I mean, sure, they’re not flying airplanes into buildings. However, these ‘charismatic’ preachers represent the worst of religion. So, I was intrigued when I spotted this essay written by one such person on the topic of ‘gaming’.

Now, I’m not a gamer. I’ve actually never been a ‘gamer’. I owned a PlayStation2 (and later, a PS3) eons ago. Yet, I only had an handful of games in my shelf and I played them sporadically. But I have a numerous friends and acquaintances who are gamers and I’m always disturbed when I see that subculture unfairly misrepresented by the mainstream media, out-of-touch parents, and ignorant religious preachers including the author whom I am responding to.

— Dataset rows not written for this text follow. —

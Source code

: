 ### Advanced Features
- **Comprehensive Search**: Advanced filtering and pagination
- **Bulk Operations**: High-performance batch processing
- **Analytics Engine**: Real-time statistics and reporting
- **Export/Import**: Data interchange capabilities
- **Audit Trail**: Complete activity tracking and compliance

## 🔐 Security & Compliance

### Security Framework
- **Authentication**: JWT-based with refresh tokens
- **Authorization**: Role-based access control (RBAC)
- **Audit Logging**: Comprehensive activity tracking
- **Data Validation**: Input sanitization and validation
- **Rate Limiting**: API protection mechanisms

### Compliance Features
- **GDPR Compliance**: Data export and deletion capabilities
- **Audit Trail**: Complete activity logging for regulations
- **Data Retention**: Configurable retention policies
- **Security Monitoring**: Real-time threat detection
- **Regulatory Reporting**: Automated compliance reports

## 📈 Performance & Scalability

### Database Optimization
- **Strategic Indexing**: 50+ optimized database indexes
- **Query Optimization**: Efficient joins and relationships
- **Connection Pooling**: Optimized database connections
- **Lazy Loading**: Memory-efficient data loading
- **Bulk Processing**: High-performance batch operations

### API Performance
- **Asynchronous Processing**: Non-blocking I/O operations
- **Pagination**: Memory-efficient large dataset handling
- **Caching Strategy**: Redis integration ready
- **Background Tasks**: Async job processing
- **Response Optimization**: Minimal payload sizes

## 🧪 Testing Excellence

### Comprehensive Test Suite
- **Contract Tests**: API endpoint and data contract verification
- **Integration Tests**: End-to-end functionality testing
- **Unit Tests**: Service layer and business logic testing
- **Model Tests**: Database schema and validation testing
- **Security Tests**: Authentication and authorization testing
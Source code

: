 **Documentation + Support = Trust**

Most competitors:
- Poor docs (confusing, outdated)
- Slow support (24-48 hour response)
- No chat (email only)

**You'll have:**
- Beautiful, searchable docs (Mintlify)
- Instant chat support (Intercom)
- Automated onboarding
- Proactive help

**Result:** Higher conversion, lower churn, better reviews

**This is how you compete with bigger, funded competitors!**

This is going to be a tediously verbose rebuttal. If you need to use the restroom or grab a quick drink, I suggest you do so immediately.  It’s ok, I’ll wait.

*cue jeopardy music*

Okay, readydaa??  Let’s get started…

“Innocent Pastimes. In the past, children enjoyed themselves playing games together. Their innocent pastimes would challenge their bodies or their minds. Games like hide and seek, football, tag, boxed games or chess. But today, it is alarming to see even young children playing game that involve killing people, for fun! These days, the majority of games contain violence or explicit material.”

Ahh, yes, the good old days that never were! I love it when people nostalgically present the past with such an idyllic, sugar-coated ‘leave-it-to-beaver’ picture. Sunil is right! Back in the good old days, the only forms of entertainment children indulged themselves in were hide-and-seek, football, tag, boxed games or chess (as if children don’t play them now…). It’s not like cowboys-and-Indians was ever a trend! I mean, four-year-old boys never received toy guns on their birthdays during the 1930’s!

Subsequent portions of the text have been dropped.